Can I just tell you, hers are the best prayers I have ever had the privilege of hearing?  When I told her to talk to Heavenly Father, to tell him about her day, she really took it to heart.  And she does that.  Very conversationally she tells what she has done during the day, she shares her favorite joke of the day with Him, and she does it all so innocently and lovingly.  She will sometimes ask for help with things, but for the most part, her prayers are just as if she were talking to a parent about her day.  It melts my heart every single time she prays.  I did have to tell her to not tell jokes during family prayers or blessing the food.  She asked why everyone doesn't share their jokes with Heavenly Father, and do I think He likes them.  It brought a smile to my lips.  I couldn't help it.  I thought about it for a moment, and you know what?  I am sure He does like it.  He likes to see us happy, and to know what makes us happy, and if it was a simple joke, I am sure He would love to hear about it.  The innocence of children is quite humbling, isn't it?
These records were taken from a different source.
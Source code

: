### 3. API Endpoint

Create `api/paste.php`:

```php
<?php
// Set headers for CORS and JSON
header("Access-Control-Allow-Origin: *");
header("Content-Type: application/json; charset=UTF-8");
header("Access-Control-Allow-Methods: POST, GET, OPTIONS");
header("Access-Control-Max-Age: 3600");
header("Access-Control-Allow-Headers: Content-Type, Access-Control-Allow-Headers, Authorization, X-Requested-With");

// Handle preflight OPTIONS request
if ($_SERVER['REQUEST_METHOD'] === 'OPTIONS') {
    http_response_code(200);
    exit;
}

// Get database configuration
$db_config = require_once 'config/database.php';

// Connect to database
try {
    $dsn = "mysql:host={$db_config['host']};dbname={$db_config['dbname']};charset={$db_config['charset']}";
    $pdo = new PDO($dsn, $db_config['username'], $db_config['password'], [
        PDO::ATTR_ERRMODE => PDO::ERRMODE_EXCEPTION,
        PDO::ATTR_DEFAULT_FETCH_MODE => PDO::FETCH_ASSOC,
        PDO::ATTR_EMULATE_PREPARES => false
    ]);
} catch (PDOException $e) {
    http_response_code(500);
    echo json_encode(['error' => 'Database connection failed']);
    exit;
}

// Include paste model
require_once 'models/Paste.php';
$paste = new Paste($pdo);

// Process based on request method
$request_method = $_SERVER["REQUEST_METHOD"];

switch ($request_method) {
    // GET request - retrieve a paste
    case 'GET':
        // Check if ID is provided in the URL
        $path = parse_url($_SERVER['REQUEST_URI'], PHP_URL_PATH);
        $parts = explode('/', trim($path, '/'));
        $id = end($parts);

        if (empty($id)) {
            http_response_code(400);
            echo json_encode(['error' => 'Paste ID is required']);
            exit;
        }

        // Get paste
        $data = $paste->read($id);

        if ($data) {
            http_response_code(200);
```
And then we switched again.  I got Keith off the computer, took him down, said prayers with him and tucked him in bed.  I told him that I am going to have Faye teach him how to pray, because I am not sure I have ever heard such an all encompassing rote memorized prayer ever.  He prayed for everything and everyone everywhere.  He does that in all his prayers.  And that we can have a good morning, a good afternoon and a good night.  That is his whole prayer.  I tried to get him to do it again, and it was just as bad as the first time.  It's a learning process, I guess.  Keith agreed to let Faye teach him to pray better, but vowed it would be the only thing she ever taught him.  Ever.  For the rest of his life, as long as he lived.  I kissed his super kissable cheek despite his pretended protests, tucked the blankets all around him extra snuggly and reluctantly said good night.  Often times I live for the moment all kids are asleep as I am just so worn out, but today it was different.  I didn't want the day to end.  I didn't want to say goodnight to them because I wanted to keep all three with me, exploring with them, and laughing over the silly things they come up with.

I have to say, after far too long, I think the magic in our lives is finally back.

At least it was today.

I can't wait to see what tomorrow brings!